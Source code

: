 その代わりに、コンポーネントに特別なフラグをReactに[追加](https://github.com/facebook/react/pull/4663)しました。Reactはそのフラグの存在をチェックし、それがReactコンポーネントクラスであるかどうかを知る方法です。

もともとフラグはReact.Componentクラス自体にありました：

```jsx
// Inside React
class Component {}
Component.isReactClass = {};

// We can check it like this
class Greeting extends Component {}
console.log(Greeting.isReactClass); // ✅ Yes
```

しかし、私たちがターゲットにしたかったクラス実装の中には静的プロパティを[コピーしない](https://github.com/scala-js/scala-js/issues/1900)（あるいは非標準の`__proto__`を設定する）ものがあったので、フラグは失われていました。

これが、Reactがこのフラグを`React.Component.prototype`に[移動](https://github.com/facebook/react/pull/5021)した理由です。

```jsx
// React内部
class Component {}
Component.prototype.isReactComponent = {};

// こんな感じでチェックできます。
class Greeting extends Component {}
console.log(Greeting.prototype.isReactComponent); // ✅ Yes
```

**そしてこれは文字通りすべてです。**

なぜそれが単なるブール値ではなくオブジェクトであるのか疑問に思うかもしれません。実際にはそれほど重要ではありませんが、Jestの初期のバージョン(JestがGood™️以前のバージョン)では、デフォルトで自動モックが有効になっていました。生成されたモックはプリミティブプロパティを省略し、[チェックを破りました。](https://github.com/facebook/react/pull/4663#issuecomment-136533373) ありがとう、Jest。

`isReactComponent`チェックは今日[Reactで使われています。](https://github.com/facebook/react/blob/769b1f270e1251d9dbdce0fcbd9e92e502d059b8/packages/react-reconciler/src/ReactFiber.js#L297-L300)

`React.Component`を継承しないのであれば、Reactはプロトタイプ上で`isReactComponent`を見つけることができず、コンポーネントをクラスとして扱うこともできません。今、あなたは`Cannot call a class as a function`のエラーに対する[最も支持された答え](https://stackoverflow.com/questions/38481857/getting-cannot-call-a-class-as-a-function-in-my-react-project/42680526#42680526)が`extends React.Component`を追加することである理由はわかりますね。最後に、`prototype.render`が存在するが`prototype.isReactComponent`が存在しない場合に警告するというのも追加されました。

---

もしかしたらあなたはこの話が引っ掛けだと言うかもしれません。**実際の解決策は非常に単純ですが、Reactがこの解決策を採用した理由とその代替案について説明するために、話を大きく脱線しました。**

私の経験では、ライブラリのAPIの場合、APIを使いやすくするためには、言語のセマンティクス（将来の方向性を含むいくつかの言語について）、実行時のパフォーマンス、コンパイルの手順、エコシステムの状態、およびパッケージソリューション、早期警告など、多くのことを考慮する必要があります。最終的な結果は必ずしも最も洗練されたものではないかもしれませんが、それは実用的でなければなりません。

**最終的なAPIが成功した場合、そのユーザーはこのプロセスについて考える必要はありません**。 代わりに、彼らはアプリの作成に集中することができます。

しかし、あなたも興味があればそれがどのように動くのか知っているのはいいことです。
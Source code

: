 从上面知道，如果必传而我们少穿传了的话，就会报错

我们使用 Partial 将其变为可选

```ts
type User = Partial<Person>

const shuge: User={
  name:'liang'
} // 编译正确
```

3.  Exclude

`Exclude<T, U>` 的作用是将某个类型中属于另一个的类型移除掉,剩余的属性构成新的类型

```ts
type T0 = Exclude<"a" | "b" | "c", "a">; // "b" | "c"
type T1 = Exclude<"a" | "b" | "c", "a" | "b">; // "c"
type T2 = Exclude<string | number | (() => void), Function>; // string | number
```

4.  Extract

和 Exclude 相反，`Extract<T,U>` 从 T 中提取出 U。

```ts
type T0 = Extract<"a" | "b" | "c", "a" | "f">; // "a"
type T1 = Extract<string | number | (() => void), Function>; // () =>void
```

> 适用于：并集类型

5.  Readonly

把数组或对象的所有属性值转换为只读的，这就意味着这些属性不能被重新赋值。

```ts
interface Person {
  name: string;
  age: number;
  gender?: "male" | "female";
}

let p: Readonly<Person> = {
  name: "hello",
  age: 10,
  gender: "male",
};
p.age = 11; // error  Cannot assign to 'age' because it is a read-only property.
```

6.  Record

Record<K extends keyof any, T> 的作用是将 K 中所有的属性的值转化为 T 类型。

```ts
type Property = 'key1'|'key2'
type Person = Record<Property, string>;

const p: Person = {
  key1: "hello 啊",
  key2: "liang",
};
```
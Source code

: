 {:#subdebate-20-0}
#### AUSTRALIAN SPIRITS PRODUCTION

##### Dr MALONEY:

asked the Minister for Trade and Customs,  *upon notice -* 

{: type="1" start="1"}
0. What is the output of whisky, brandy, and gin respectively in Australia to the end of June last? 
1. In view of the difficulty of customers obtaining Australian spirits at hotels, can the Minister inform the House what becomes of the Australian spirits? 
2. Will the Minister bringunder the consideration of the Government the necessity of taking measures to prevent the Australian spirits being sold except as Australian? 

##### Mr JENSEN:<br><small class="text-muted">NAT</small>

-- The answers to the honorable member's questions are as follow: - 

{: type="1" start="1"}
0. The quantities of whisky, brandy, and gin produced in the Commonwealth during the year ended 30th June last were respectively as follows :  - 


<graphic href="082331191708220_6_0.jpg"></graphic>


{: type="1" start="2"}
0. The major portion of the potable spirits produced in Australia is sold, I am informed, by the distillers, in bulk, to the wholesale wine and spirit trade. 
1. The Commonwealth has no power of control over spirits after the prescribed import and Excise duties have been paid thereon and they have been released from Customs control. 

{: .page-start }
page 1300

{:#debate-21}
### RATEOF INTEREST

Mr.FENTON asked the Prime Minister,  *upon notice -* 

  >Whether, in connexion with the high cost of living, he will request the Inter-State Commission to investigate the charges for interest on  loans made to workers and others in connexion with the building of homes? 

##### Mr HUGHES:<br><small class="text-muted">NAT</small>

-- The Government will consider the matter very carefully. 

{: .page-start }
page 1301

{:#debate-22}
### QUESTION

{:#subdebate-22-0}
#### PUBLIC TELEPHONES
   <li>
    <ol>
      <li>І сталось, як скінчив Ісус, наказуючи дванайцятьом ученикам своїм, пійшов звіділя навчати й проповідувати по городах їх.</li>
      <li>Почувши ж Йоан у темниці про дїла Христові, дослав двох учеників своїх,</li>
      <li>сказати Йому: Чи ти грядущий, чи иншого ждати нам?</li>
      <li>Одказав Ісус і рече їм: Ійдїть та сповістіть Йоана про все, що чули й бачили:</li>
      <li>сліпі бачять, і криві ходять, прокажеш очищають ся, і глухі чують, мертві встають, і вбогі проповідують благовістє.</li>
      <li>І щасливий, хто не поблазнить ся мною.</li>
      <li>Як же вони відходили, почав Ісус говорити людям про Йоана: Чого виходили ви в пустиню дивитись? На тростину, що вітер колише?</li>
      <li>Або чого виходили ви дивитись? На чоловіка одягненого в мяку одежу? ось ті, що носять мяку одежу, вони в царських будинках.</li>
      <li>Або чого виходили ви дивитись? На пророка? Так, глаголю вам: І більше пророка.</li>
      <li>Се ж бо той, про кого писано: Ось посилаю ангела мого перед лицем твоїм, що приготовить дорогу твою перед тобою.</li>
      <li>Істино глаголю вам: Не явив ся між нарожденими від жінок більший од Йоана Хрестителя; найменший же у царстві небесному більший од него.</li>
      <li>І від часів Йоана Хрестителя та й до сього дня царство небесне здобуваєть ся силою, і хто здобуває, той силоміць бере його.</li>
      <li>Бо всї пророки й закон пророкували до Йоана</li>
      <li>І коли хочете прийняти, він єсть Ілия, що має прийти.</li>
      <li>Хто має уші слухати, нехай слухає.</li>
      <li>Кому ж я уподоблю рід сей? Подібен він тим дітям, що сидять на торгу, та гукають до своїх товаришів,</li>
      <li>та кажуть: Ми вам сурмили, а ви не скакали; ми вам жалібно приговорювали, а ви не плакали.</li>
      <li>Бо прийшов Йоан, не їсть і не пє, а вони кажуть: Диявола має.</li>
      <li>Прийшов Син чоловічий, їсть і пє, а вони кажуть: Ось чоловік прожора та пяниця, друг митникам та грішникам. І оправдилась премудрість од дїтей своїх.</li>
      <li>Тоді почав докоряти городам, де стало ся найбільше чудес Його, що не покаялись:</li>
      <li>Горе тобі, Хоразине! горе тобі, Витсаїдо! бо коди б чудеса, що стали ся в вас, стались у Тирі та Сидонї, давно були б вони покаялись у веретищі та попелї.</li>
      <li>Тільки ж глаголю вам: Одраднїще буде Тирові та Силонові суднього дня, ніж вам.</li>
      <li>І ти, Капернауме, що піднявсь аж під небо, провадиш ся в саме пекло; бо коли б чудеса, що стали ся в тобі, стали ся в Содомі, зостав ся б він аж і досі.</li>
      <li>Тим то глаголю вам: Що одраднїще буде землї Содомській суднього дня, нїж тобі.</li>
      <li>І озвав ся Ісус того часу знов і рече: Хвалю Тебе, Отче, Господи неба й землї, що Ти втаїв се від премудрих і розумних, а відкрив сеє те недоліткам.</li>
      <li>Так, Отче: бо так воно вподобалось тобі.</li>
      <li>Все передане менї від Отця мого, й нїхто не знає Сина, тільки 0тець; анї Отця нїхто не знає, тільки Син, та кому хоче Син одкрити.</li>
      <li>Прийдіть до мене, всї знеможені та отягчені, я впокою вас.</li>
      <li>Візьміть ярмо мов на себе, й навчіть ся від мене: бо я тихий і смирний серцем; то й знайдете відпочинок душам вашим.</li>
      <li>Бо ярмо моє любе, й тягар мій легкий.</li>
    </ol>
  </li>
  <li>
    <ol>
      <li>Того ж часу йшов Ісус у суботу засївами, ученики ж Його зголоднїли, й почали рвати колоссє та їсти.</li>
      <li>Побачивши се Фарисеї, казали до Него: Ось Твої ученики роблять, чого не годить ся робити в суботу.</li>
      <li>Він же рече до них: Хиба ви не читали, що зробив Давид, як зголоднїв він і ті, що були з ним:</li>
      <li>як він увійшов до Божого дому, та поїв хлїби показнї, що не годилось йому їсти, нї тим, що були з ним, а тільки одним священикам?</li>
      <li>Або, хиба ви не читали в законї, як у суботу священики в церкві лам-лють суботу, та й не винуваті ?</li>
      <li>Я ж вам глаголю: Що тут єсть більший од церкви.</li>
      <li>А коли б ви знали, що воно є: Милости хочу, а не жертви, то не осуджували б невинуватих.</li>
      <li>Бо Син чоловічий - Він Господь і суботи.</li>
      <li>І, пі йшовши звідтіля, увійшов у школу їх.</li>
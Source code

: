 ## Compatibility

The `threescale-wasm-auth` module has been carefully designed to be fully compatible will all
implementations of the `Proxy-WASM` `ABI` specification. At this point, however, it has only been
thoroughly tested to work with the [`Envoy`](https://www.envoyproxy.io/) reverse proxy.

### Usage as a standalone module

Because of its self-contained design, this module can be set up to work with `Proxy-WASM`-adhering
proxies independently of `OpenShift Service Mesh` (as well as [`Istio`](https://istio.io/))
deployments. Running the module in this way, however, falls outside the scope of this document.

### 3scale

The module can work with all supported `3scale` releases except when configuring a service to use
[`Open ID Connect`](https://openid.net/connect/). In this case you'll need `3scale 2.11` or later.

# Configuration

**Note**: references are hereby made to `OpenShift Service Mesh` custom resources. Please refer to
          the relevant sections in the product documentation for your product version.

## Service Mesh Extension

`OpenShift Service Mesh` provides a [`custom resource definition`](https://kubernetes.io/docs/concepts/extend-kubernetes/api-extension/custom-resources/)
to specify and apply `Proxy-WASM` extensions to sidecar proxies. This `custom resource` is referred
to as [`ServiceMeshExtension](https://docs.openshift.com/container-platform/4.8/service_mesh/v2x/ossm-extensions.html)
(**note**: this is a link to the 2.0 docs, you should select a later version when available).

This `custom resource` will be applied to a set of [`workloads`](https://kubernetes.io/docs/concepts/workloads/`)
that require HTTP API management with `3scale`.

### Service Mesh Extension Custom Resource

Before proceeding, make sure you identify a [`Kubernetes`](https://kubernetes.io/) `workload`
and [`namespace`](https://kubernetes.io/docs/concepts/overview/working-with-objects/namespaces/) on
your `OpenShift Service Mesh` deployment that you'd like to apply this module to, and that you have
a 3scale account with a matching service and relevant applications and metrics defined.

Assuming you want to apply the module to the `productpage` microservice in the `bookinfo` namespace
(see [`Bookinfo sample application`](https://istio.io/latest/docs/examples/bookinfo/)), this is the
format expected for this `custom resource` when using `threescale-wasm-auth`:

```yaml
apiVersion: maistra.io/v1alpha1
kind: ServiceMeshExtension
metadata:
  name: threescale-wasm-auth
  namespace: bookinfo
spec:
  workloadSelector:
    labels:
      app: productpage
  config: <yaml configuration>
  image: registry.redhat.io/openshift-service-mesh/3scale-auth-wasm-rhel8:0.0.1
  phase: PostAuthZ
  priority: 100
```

Exercise brief:
Which lines of the data include the string "Record"? Find them and copy each one.

Solution to this exercise:
6.  Record
Record<K extends keyof any, T> 的作用是将 K 中所有的属性的值转化为 T 类型。
type Person = Record<Property, string>;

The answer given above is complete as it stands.